* Exercise material:
-*-
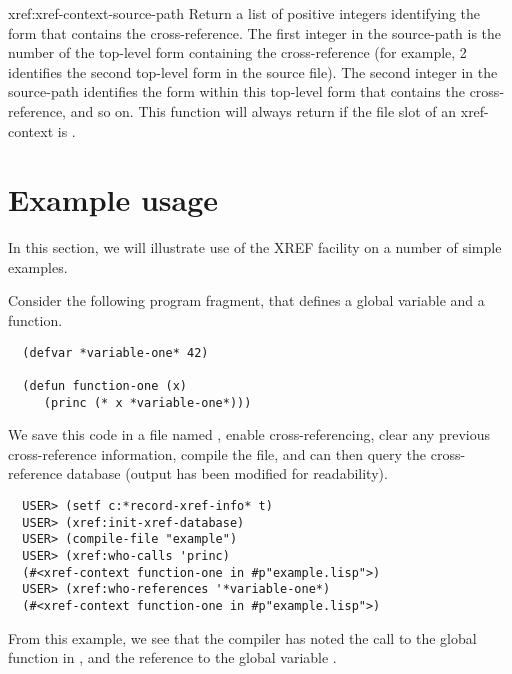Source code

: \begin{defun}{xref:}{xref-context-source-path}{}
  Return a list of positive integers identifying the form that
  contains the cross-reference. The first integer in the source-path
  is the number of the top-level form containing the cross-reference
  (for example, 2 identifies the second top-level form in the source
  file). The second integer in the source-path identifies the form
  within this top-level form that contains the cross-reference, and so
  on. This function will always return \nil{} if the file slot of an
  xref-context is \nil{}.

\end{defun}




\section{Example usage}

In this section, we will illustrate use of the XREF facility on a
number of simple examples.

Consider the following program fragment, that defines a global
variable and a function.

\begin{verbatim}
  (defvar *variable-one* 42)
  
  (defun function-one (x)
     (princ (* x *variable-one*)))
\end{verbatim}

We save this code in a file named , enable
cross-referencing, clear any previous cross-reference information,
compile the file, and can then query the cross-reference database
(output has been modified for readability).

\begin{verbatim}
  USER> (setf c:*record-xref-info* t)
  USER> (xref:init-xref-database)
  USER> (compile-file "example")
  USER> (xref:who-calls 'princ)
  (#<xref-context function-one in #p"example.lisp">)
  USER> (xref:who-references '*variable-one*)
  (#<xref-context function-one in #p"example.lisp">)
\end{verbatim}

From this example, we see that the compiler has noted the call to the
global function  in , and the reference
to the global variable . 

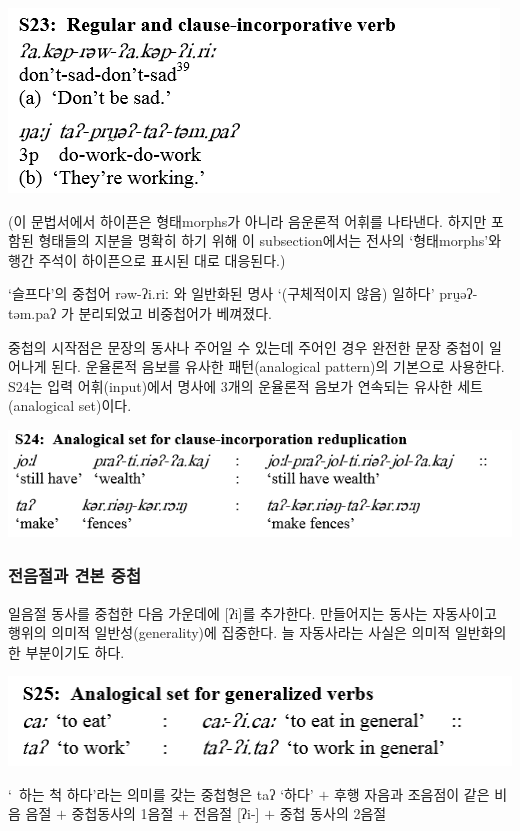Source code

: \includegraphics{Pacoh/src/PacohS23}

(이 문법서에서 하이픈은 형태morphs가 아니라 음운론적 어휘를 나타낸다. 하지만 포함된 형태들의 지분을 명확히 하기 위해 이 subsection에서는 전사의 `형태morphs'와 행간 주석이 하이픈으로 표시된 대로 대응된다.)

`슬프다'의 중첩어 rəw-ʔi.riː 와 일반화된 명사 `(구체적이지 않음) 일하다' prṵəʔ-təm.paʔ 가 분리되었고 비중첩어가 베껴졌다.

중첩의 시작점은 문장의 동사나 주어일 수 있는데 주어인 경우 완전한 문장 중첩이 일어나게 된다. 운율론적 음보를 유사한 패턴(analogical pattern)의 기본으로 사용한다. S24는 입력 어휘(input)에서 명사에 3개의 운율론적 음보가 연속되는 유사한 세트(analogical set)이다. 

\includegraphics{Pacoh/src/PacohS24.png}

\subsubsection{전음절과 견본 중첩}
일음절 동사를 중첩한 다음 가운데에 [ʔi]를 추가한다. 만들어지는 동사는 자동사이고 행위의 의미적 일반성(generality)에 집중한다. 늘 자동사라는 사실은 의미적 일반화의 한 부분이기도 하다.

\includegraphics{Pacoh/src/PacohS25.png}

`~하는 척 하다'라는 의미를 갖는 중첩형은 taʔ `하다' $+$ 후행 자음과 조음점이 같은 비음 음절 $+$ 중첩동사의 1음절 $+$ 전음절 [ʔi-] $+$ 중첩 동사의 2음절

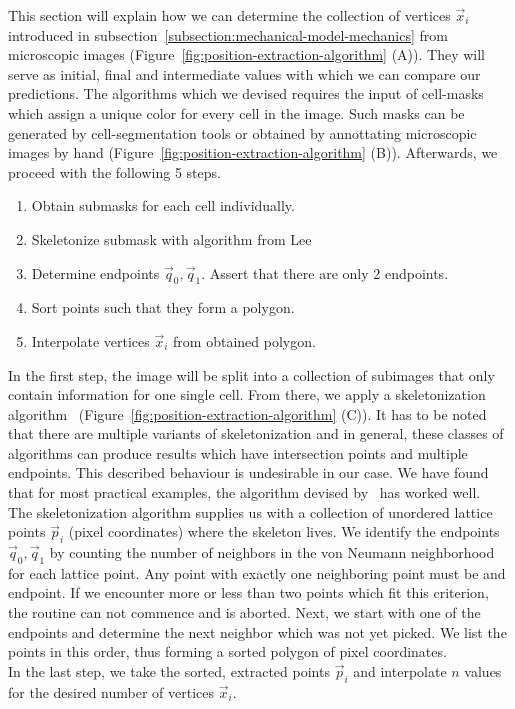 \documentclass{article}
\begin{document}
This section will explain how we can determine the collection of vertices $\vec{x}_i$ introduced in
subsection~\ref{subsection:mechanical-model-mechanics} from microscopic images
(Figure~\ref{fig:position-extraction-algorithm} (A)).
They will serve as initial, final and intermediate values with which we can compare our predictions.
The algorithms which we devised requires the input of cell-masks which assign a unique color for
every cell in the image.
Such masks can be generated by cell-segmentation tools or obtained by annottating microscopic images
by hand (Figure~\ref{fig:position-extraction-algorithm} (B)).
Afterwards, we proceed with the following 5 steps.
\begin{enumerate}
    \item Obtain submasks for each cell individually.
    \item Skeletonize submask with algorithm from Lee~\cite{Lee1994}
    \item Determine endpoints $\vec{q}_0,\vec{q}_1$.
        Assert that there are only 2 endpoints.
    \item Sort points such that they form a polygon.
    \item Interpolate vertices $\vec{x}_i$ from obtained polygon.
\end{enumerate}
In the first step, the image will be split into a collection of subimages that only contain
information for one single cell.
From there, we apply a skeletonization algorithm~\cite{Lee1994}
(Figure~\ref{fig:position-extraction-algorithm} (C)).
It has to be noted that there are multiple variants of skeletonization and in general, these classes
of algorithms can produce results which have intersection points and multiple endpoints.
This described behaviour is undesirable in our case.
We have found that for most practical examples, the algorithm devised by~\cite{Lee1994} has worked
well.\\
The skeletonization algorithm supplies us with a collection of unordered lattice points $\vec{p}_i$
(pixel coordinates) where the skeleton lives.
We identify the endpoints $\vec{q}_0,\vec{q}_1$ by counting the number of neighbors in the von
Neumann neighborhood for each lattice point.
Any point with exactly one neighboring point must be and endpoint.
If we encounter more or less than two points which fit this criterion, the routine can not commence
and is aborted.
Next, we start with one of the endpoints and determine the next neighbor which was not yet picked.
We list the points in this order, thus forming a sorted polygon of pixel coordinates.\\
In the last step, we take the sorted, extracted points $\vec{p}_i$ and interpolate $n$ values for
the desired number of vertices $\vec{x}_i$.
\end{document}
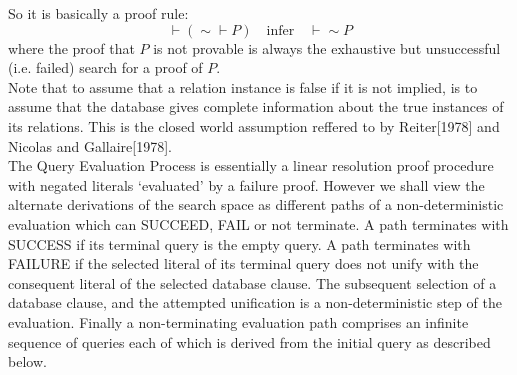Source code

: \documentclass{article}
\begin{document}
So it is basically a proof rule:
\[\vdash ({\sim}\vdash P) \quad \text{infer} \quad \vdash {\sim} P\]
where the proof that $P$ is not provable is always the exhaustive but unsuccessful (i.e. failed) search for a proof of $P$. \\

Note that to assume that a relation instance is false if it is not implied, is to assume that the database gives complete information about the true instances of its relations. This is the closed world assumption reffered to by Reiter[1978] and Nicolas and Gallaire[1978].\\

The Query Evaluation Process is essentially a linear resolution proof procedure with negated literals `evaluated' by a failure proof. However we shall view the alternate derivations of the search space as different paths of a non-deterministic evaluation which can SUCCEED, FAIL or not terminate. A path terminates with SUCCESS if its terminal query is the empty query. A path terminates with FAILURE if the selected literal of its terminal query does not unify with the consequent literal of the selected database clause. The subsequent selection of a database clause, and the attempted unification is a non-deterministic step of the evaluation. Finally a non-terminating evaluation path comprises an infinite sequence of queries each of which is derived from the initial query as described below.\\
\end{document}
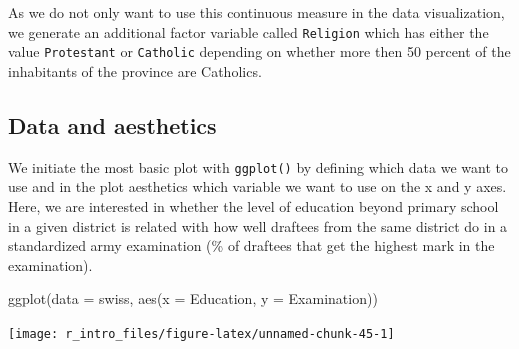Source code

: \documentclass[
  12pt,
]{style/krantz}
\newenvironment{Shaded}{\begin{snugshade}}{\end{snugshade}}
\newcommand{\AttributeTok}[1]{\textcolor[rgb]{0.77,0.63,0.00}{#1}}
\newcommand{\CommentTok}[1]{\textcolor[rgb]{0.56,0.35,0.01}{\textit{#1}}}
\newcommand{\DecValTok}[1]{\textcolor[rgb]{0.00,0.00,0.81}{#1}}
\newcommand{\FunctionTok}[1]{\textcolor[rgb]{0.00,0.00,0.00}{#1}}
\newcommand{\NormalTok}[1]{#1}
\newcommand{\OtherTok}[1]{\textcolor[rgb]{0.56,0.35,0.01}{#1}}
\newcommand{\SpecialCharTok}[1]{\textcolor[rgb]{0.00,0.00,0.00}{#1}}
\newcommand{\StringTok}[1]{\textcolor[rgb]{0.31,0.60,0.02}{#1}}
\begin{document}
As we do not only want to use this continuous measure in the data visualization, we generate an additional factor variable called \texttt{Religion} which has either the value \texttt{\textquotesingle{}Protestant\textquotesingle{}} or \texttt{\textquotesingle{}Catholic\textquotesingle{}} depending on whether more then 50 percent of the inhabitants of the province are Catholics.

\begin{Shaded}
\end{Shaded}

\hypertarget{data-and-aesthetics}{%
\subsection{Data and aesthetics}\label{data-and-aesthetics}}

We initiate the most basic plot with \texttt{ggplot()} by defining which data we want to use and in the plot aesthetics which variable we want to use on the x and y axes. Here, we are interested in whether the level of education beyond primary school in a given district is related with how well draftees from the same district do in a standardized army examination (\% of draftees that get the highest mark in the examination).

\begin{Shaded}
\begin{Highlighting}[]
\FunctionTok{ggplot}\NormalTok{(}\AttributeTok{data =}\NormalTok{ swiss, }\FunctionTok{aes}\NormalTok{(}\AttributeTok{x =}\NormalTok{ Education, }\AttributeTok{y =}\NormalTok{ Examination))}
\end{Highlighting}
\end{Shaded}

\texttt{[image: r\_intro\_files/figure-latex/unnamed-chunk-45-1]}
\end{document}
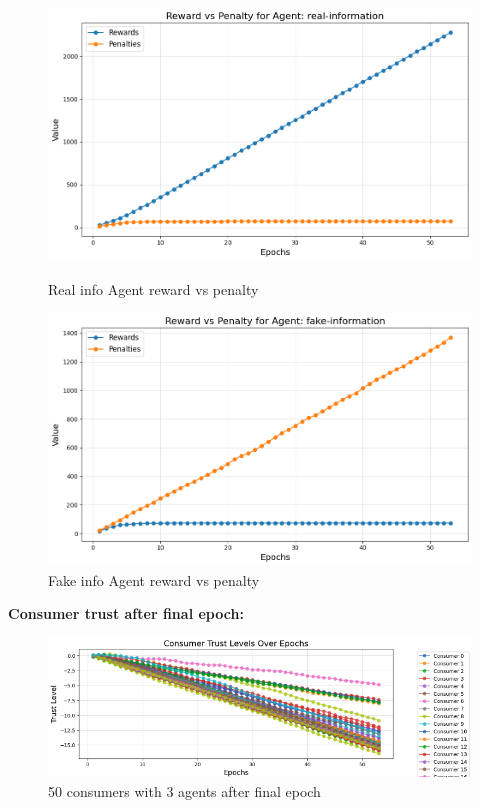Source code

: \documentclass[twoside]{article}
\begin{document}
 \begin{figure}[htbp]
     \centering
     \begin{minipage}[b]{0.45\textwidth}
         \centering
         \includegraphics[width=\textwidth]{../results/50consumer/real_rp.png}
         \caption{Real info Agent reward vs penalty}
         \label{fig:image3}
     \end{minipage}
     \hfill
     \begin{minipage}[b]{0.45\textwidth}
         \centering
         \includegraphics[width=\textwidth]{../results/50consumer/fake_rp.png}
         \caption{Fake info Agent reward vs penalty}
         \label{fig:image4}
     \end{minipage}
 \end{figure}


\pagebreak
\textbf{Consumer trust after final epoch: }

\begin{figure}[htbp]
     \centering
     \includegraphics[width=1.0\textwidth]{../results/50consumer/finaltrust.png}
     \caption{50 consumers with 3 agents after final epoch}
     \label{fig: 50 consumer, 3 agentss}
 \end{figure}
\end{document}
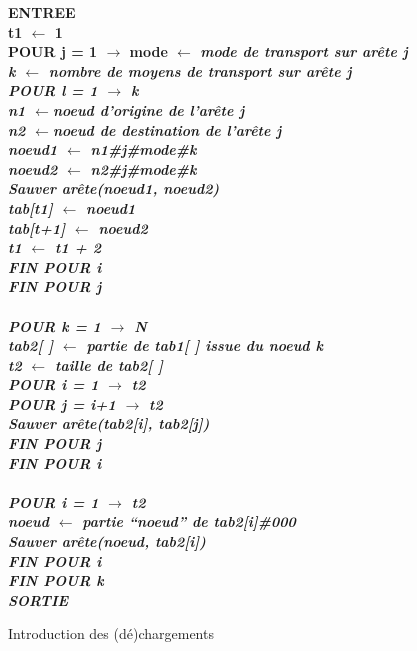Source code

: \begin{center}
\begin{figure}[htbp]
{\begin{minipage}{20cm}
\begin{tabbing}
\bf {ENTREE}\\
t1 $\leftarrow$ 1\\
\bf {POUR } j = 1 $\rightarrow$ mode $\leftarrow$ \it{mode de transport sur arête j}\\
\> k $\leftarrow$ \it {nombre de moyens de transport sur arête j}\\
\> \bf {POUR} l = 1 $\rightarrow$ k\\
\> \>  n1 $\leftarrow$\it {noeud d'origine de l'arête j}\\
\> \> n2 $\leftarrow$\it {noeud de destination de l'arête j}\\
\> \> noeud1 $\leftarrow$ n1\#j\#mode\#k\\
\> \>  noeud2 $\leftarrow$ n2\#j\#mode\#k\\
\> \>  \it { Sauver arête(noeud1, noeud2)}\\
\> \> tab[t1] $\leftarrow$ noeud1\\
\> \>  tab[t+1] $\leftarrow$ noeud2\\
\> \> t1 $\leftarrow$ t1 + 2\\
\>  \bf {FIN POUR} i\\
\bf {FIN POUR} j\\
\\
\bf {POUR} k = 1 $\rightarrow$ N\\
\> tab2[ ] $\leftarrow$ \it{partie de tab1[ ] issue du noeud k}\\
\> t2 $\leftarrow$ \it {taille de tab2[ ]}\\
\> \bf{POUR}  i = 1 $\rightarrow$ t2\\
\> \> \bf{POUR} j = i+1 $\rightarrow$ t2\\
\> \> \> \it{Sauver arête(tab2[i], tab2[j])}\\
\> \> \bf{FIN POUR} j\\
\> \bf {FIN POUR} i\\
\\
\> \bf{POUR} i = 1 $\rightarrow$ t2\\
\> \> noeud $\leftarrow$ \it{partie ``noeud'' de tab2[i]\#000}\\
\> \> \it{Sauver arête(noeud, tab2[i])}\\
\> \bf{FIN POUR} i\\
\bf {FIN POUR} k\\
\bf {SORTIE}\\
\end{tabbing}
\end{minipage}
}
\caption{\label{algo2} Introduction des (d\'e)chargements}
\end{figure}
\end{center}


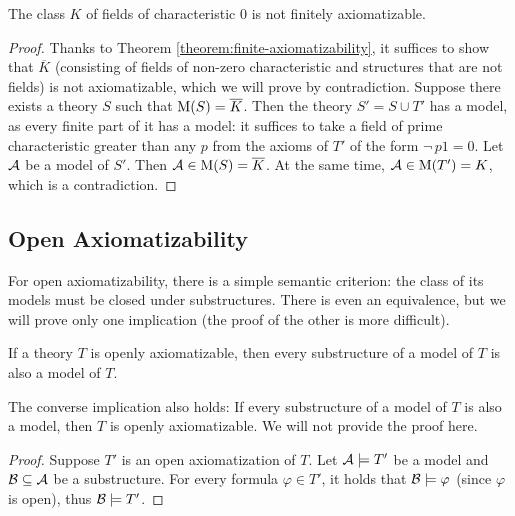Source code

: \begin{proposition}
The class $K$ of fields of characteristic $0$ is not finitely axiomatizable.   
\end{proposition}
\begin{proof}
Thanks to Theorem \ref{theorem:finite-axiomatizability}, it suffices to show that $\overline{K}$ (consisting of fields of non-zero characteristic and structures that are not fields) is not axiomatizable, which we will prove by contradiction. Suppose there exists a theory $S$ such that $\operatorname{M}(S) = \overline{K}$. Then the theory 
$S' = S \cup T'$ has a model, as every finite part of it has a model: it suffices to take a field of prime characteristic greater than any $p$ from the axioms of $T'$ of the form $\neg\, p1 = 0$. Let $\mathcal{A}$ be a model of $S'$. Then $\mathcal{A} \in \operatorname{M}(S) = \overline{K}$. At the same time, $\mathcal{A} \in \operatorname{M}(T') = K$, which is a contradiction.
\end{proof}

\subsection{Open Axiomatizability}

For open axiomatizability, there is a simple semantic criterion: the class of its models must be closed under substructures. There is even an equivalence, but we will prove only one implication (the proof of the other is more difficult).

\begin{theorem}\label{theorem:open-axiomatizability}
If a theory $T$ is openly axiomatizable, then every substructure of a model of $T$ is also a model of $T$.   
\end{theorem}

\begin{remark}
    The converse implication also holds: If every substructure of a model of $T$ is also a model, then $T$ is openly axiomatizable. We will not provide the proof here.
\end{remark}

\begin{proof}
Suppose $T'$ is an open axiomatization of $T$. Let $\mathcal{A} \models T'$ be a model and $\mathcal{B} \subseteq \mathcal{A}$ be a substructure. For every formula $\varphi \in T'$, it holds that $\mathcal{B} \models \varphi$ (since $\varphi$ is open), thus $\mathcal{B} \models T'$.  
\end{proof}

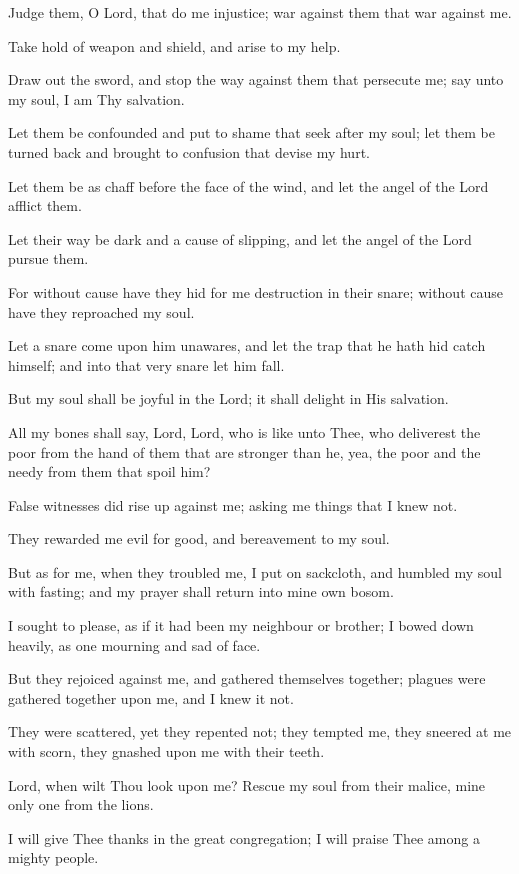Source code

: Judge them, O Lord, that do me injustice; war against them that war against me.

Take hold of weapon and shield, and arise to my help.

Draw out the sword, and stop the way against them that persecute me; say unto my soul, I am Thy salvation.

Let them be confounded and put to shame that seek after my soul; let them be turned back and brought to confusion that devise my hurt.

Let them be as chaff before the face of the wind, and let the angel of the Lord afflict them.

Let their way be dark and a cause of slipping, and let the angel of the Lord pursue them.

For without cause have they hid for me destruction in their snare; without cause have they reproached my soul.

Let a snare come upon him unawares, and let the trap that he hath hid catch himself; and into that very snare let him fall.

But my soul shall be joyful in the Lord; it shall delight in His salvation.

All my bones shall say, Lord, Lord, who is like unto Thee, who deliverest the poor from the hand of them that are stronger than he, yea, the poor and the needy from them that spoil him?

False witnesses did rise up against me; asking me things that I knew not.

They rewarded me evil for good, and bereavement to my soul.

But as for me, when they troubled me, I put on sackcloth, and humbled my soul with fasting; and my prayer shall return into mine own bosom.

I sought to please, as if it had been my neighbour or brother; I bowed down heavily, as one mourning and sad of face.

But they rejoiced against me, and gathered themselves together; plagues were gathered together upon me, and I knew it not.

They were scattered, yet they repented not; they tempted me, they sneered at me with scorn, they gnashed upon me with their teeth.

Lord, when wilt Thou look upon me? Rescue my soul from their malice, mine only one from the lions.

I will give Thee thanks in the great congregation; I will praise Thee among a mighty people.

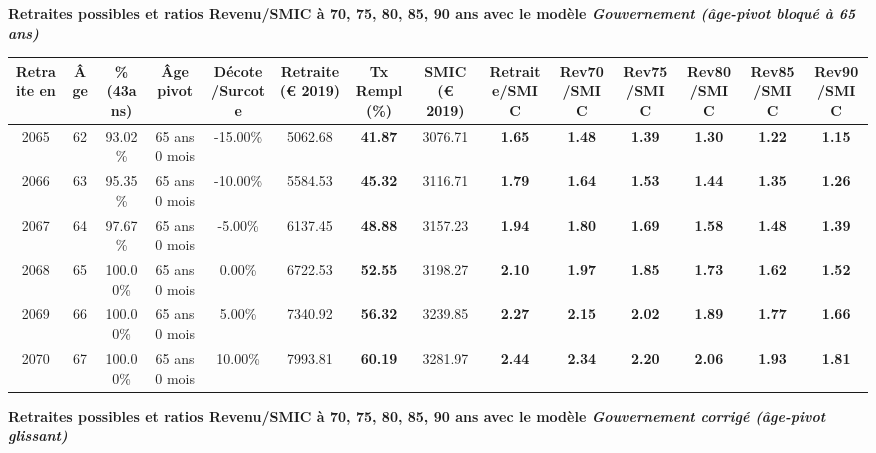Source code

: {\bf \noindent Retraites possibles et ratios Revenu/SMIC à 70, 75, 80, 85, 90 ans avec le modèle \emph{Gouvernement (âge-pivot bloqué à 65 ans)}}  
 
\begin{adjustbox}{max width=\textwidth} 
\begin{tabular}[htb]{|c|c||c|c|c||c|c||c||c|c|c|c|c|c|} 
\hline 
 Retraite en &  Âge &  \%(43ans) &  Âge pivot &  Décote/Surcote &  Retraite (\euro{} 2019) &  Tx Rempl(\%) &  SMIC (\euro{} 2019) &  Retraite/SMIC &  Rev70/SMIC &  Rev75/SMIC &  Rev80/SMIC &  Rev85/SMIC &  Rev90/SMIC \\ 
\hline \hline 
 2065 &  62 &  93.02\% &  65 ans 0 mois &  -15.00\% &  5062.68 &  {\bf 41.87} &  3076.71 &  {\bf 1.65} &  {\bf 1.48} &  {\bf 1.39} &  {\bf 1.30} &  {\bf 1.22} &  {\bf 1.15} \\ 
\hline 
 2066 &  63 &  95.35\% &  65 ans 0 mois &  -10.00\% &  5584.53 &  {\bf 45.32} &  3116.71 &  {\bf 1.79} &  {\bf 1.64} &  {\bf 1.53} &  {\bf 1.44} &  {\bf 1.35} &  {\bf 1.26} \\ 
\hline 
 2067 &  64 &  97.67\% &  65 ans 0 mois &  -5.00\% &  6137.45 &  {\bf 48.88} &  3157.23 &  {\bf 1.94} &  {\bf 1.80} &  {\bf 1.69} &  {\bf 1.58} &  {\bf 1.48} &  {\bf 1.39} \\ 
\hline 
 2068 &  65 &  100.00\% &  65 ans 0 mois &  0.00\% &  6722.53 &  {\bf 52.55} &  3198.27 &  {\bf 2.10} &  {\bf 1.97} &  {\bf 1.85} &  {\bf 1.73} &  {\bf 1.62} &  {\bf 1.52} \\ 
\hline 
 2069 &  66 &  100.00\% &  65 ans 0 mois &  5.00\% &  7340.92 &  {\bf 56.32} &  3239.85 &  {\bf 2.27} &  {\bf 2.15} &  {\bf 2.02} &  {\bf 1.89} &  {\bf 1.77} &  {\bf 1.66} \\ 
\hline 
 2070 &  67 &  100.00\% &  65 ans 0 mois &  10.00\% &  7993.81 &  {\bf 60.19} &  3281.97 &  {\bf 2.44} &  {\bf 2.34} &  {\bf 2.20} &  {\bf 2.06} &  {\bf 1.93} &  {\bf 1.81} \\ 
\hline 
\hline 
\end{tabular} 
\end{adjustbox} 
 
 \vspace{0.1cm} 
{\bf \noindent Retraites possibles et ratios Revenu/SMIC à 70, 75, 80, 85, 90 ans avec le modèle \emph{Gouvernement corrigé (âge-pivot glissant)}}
-*-
* Exercise description: Report only the number of lines above that contain "transport".

* Final answer: 2